#### [Work instruction]
In this exercise, every entry is to be transcribed exactly as written.

<<<<

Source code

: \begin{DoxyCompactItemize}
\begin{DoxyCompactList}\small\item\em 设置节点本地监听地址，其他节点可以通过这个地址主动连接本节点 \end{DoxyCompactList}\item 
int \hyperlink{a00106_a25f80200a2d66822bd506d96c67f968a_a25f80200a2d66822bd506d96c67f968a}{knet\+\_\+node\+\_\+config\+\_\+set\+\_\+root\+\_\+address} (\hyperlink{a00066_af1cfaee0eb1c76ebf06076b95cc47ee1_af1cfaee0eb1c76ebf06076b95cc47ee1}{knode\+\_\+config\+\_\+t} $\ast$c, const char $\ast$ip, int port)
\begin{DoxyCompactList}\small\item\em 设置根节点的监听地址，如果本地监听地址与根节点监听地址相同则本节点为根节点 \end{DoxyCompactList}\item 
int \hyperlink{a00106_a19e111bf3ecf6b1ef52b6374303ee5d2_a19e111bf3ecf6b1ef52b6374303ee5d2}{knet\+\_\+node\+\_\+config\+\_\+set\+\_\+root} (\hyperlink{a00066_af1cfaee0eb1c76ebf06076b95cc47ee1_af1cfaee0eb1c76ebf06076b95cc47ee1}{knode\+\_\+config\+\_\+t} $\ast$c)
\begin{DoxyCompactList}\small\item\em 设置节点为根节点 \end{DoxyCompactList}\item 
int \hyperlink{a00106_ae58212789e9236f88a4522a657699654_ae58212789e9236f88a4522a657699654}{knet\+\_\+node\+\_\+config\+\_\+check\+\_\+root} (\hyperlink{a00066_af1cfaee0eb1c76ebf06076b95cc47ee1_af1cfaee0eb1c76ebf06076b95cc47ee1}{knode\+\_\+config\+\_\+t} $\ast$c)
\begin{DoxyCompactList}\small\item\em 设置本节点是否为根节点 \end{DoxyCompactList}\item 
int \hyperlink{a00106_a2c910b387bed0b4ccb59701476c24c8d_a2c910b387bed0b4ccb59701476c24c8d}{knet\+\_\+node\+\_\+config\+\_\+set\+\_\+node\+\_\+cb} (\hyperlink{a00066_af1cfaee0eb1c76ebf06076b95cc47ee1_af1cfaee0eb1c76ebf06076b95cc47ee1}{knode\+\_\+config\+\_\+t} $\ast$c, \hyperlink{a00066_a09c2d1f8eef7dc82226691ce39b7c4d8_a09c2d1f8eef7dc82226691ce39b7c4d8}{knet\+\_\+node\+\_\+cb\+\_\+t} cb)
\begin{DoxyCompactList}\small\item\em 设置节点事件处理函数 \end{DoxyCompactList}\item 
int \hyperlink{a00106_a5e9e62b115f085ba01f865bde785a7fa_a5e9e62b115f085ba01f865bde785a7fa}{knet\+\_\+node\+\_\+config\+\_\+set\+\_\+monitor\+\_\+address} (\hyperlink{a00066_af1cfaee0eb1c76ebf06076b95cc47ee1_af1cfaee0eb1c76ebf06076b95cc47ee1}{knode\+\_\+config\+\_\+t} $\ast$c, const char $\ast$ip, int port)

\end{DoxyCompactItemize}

>>>>

#### [Solution for this problem]
Source code

: \begin{DoxyCompactItemize}
\begin{DoxyCompactList}\small\item\em 设置节点本地监听地址，其他节点可以通过这个地址主动连接本节点 \end{DoxyCompactList}\item 
int \hyperlink{a00106_a25f80200a2d66822bd506d96c67f968a_a25f80200a2d66822bd506d96c67f968a}{knet\+\_\+node\+\_\+config\+\_\+set\+\_\+root\+\_\+address} (\hyperlink{a00066_af1cfaee0eb1c76ebf06076b95cc47ee1_af1cfaee0eb1c76ebf06076b95cc47ee1}{knode\+\_\+config\+\_\+t} $\ast$c, const char $\ast$ip, int port)
\begin{DoxyCompactList}\small\item\em 设置根节点的监听地址，如果本地监听地址与根节点监听地址相同则本节点为根节点 \end{DoxyCompactList}\item 
int \hyperlink{a00106_a19e111bf3ecf6b1ef52b6374303ee5d2_a19e111bf3ecf6b1ef52b6374303ee5d2}{knet\+\_\+node\+\_\+config\+\_\+set\+\_\+root} (\hyperlink{a00066_af1cfaee0eb1c76ebf06076b95cc47ee1_af1cfaee0eb1c76ebf06076b95cc47ee1}{knode\+\_\+config\+\_\+t} $\ast$c)
\begin{DoxyCompactList}\small\item\em 设置节点为根节点 \end{DoxyCompactList}\item 
int \hyperlink{a00106_ae58212789e9236f88a4522a657699654_ae58212789e9236f88a4522a657699654}{knet\+\_\+node\+\_\+config\+\_\+check\+\_\+root} (\hyperlink{a00066_af1cfaee0eb1c76ebf06076b95cc47ee1_af1cfaee0eb1c76ebf06076b95cc47ee1}{knode\+\_\+config\+\_\+t} $\ast$c)
\begin{DoxyCompactList}\small\item\em 设置本节点是否为根节点 \end{DoxyCompactList}\item 
int \hyperlink{a00106_a2c910b387bed0b4ccb59701476c24c8d_a2c910b387bed0b4ccb59701476c24c8d}{knet\+\_\+node\+\_\+config\+\_\+set\+\_\+node\+\_\+cb} (\hyperlink{a00066_af1cfaee0eb1c76ebf06076b95cc47ee1_af1cfaee0eb1c76ebf06076b95cc47ee1}{knode\+\_\+config\+\_\+t} $\ast$c, \hyperlink{a00066_a09c2d1f8eef7dc82226691ce39b7c4d8_a09c2d1f8eef7dc82226691ce39b7c4d8}{knet\+\_\+node\+\_\+cb\+\_\+t} cb)
\begin{DoxyCompactList}\small\item\em 设置节点事件处理函数 \end{DoxyCompactList}\item 
int \hyperlink{a00106_a5e9e62b115f085ba01f865bde785a7fa_a5e9e62b115f085ba01f865bde785a7fa}{knet\+\_\+node\+\_\+config\+\_\+set\+\_\+monitor\+\_\+address} (\hyperlink{a00066_af1cfaee0eb1c76ebf06076b95cc47ee1_af1cfaee0eb1c76ebf06076b95cc47ee1}{knode\+\_\+config\+\_\+t} $\ast$c, const char $\ast$ip, int port)

\end{DoxyCompactItemize}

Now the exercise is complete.